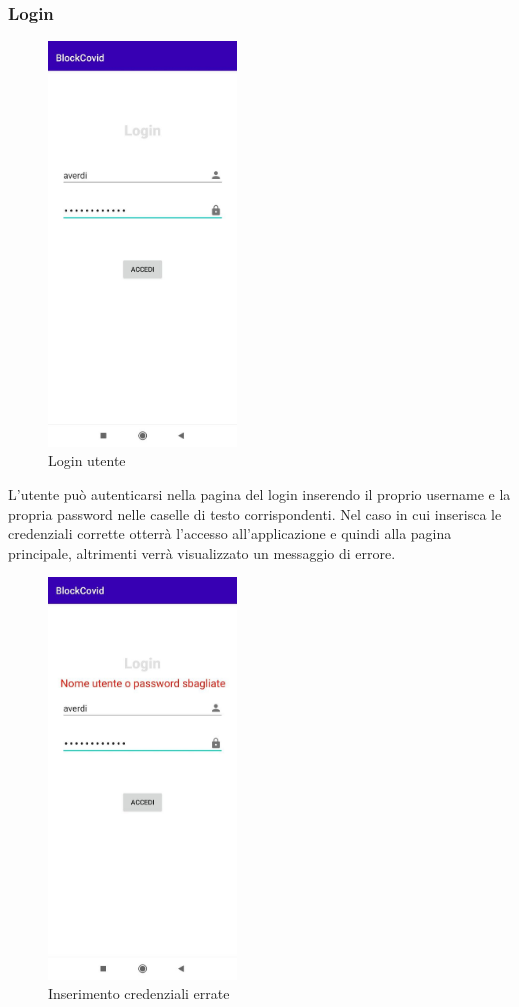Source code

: 	\subsubsection{Login}
	\begin{figure}[H]
		\centering
		\includegraphics[width=5cm]{res/images/loginDipendente.png}
		\caption{Login utente}
	\end{figure}
	L'utente può autenticarsi nella pagina del login inserendo il proprio username e la propria password nelle caselle di testo corrispondenti.
	Nel caso in cui inserisca le credenziali corrette otterrà l'accesso all'applicazione e quindi alla pagina principale, altrimenti verrà visualizzato un messaggio di errore.
	\begin{figure}[H]
		\centering
		\includegraphics[width=5cm]{res/images/credenzialiErrate.png}
		\caption{Inserimento credenziali errate}
	\end{figure}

——

INSTRUCTIONS FOR THE TASK: Restate the data word for word and exclude every picture.

SOLUTION TO THIS TASK:
Source code

: 	\subsubsection{Login}
	\begin{figure}[H]
		\centering
		\includegraphics[width=5cm]{res/images/loginDipendente.png}
		\caption{Login utente}
	\end{figure}
	L'utente può autenticarsi nella pagina del login inserendo il proprio username e la propria password nelle caselle di testo corrispondenti.
	Nel caso in cui inserisca le credenziali corrette otterrà l'accesso all'applicazione e quindi alla pagina principale, altrimenti verrà visualizzato un messaggio di errore.
	\begin{figure}[H]
		\centering
		\includegraphics[width=5cm]{res/images/credenzialiErrate.png}
		\caption{Inserimento credenziali errate}
	\end{figure}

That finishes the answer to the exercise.